Budgeting: An Experimental Investigation of the Effects of NegotiationAmerican Accounting Association
2000 Despite the common use of negotiations to set budgets in practice, accounting research has focused primarily on budgets set unilaterally by subordinates, while goal‐setting research in management has focused primarily on budgets set unilaterally by superiors. In addition, budgeting research in accounting has focused almost exclusively on the planning aspects of budgets to the exclusion of their motivational aspects. This study complements prior research in two ways. First, the study examines how budgets and the economic consequences of the budget‐setting process differ when budgets are set through a negotiation process vs. when set unilaterally.

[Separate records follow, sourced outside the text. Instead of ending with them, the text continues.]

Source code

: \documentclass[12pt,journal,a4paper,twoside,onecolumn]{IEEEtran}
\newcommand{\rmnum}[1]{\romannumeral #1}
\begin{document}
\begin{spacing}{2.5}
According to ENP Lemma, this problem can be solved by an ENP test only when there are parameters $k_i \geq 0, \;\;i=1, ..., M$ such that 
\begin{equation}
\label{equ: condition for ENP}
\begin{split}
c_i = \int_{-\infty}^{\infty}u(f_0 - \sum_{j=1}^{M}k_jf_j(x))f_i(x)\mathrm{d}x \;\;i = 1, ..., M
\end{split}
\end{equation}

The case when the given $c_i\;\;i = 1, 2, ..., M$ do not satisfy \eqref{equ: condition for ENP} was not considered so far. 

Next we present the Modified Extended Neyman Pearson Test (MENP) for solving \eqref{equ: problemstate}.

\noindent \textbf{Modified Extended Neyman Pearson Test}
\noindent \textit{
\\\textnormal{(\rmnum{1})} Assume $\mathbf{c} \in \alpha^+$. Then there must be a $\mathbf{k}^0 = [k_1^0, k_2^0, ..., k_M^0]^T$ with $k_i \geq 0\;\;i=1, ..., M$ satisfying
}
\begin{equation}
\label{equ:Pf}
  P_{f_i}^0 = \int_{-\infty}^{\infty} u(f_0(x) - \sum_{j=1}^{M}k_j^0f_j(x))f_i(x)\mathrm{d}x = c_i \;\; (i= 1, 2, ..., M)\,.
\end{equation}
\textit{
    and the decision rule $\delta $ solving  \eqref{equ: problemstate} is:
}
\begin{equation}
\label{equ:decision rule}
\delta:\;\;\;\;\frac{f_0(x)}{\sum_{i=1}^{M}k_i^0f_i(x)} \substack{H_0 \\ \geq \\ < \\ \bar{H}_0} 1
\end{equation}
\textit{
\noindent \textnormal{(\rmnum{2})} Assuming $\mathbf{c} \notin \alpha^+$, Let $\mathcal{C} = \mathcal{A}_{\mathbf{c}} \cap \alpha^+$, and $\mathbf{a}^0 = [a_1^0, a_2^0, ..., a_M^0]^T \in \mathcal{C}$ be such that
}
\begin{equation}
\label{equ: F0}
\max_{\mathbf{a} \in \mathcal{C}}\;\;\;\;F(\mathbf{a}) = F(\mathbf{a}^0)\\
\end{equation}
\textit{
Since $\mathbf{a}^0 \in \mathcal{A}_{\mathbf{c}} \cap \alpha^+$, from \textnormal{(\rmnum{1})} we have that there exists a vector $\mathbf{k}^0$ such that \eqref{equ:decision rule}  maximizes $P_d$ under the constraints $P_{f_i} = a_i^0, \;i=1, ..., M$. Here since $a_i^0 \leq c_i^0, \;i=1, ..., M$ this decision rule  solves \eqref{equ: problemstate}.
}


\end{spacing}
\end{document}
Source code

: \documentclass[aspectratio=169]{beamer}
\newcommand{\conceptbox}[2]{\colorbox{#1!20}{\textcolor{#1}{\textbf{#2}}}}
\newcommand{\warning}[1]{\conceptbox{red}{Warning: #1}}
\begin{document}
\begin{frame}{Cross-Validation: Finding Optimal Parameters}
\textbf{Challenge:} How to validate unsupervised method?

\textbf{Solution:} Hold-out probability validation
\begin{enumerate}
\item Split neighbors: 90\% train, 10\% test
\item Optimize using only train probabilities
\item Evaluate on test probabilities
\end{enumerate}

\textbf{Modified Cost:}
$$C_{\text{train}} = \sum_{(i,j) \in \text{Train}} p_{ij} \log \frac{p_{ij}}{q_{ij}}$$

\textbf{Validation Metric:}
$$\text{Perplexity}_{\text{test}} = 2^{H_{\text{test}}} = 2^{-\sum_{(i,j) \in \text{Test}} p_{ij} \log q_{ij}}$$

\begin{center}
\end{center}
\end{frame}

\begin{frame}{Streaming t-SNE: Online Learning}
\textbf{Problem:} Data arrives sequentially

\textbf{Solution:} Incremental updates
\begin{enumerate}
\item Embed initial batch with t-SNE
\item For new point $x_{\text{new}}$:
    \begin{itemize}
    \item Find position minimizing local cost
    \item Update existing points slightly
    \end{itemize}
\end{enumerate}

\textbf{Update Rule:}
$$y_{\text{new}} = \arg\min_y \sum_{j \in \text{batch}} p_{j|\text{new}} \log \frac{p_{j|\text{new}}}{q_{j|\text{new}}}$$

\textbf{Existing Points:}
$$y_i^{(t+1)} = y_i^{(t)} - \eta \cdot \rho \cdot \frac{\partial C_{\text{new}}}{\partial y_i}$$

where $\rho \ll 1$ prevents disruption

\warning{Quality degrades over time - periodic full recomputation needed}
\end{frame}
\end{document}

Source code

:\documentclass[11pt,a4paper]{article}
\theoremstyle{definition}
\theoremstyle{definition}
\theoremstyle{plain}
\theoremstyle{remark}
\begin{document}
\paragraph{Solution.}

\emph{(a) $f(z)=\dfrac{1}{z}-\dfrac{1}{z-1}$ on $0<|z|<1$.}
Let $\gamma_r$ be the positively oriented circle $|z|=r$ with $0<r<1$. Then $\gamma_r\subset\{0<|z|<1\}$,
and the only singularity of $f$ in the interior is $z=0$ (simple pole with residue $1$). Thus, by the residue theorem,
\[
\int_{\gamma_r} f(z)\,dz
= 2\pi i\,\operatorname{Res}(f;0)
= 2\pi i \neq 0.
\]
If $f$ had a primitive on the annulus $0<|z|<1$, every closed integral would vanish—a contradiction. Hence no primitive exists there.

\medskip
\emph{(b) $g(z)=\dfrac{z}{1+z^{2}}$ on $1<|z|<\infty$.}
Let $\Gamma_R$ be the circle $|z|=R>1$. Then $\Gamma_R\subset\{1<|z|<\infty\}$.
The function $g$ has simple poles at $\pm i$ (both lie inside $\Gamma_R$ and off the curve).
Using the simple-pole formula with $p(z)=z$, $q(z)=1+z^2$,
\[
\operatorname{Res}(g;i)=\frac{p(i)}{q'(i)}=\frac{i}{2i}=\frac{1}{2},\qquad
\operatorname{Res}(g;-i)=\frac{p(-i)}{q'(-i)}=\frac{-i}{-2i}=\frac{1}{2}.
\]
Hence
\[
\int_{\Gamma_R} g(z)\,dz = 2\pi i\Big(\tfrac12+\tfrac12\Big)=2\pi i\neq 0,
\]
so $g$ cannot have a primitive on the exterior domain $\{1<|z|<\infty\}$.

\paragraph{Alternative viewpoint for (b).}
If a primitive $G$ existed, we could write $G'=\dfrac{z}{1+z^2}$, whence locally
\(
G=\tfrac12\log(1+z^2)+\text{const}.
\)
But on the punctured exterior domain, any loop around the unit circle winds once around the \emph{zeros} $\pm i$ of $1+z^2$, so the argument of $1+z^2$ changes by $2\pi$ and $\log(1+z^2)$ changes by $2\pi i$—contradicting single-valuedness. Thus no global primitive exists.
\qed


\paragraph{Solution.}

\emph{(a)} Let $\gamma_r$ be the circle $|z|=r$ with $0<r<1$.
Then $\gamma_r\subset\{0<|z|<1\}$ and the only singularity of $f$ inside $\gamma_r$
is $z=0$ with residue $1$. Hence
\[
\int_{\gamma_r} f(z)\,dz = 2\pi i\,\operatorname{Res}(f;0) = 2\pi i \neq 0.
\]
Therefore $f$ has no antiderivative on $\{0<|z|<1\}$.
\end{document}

The study also considers factors associated with negotiation agreement and the relation between agreement and the economic consequences of negotiated budgets. Second, the economic consequences examined are budgetary slack and subordinate performance, allowing us to address the trade‐offs between the planning and motivational aspects of budgets. Negotiated budgets differ from unilaterally set budgets in a manner consistent with social norms and/or information transfer occurring during negotiations. Both the budgets and the economic consequences of the budgetsetting process differ when budgets are set through a negotiation process where superiors have final authority in the event of a negotiation impasse vs. when set unilaterally by superiors. Further, negotiation agreement significantly affects the economic consequences of negotiated budgets. Budgets set through a negotiation process ending in agreement contain significantly less slack. A failed negotiation followed by superiors imposing a budget has a significant detrimental effect on subordinate performance.